• Task item: Which of the lines in the data below contain the string "main"? Copy each of them.

── Data shown

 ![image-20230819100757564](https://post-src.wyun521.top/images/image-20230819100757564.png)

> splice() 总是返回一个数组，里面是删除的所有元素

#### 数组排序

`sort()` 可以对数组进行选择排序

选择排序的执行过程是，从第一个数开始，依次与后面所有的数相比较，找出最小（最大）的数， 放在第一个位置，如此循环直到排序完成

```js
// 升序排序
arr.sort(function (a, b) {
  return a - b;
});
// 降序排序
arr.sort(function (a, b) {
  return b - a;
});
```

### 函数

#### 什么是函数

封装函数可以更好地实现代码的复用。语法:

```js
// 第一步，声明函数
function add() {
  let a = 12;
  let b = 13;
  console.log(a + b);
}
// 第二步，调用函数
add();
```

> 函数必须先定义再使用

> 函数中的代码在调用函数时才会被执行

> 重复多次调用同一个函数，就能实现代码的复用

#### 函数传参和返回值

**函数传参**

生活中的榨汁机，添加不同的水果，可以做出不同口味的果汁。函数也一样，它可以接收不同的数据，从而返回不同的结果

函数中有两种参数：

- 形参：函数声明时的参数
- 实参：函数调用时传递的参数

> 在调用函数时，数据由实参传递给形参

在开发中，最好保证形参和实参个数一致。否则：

────
── Data shown

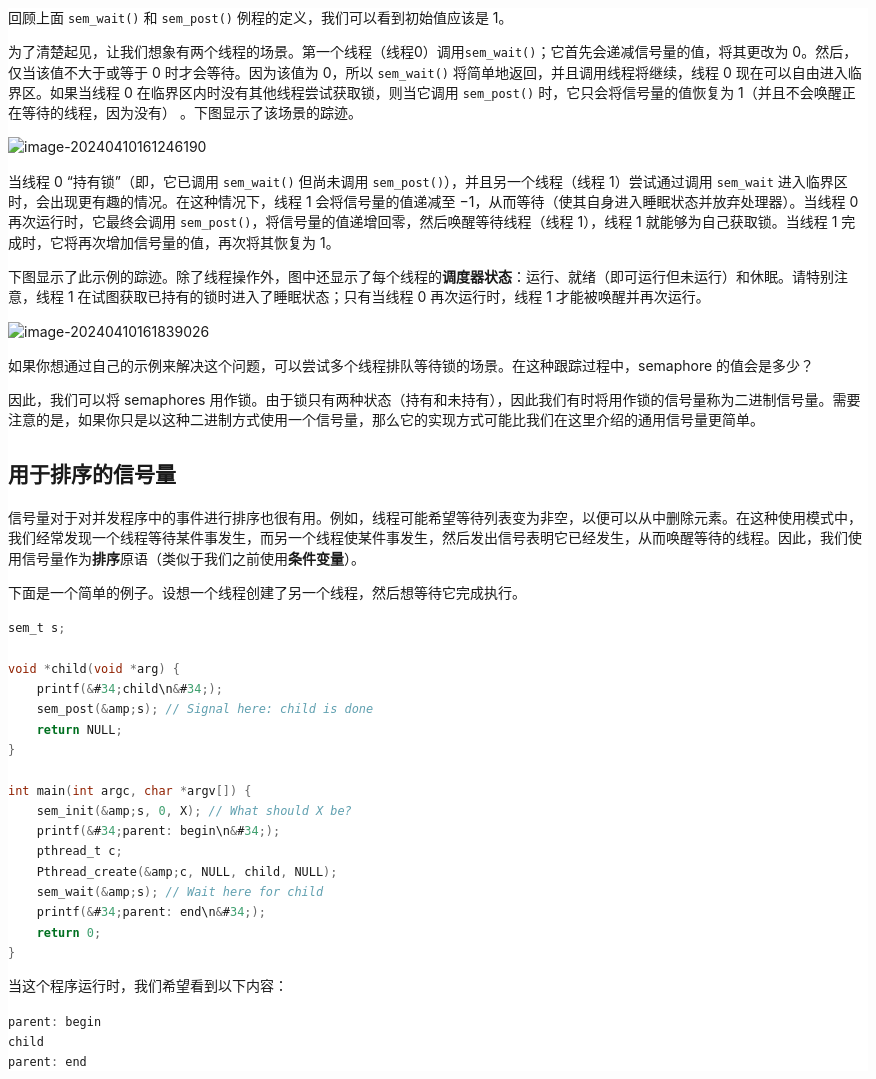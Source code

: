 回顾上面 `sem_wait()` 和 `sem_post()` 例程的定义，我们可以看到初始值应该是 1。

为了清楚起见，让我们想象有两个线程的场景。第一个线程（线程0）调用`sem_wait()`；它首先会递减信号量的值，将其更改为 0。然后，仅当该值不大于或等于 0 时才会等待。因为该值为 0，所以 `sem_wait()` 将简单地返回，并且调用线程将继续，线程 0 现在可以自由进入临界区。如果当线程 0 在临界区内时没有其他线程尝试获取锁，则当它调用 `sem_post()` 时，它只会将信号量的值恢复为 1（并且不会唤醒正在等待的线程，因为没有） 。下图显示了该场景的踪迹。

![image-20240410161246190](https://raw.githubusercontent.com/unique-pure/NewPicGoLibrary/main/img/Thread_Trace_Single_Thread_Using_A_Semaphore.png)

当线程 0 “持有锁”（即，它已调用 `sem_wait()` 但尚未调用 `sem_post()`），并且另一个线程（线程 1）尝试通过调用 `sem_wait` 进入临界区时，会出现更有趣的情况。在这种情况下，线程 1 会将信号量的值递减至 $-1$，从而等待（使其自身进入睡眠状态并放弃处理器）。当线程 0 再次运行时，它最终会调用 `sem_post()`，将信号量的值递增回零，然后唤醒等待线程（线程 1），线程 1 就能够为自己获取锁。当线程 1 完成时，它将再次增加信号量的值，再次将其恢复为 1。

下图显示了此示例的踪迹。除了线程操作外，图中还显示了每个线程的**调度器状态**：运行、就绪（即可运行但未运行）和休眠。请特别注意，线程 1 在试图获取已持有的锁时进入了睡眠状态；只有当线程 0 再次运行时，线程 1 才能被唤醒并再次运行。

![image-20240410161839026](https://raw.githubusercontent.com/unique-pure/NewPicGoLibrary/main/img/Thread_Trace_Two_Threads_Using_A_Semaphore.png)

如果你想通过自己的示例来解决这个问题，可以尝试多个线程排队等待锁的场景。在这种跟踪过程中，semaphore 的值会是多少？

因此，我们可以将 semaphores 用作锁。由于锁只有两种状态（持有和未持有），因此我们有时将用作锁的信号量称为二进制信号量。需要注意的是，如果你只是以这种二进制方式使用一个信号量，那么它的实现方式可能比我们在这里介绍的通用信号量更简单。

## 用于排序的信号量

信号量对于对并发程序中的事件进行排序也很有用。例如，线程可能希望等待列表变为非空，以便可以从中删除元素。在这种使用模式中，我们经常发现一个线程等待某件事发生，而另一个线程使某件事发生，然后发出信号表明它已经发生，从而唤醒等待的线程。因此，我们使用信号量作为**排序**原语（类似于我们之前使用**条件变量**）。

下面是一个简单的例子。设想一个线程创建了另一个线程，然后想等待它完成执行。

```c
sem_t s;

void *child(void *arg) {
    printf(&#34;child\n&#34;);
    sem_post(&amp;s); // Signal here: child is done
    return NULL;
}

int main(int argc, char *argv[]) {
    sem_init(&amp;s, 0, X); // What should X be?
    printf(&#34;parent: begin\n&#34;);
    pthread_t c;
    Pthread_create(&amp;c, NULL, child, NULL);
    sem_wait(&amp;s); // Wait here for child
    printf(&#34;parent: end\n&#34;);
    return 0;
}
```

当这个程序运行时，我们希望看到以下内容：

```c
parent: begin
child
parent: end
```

────
── Data shown

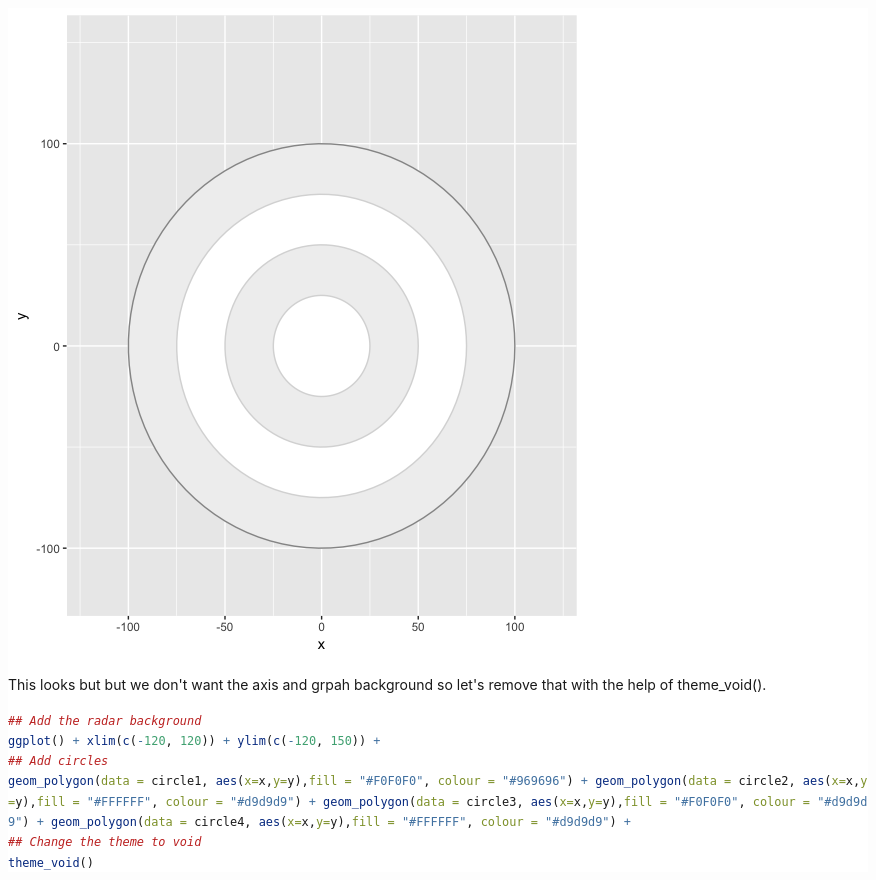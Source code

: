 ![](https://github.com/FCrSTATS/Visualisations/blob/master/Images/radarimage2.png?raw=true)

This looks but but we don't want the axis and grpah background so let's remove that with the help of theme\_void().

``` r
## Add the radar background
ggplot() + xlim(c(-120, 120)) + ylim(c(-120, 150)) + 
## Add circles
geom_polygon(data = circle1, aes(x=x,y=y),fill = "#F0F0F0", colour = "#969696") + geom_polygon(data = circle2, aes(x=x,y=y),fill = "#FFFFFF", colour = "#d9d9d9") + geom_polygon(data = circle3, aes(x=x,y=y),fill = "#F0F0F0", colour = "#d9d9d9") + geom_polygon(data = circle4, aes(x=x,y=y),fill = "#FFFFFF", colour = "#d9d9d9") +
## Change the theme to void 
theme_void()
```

────

• Response box:
![image-20240410161246190](https://raw.githubusercontent.com/unique-pure/NewPicGoLibrary/main/img/Thread_Trace_Single_Thread_Using_A_Semaphore.png)
![image-20240410161839026](https://raw.githubusercontent.com/unique-pure/NewPicGoLibrary/main/img/Thread_Trace_Two_Threads_Using_A_Semaphore.png)
int main(int argc, char *argv[]) {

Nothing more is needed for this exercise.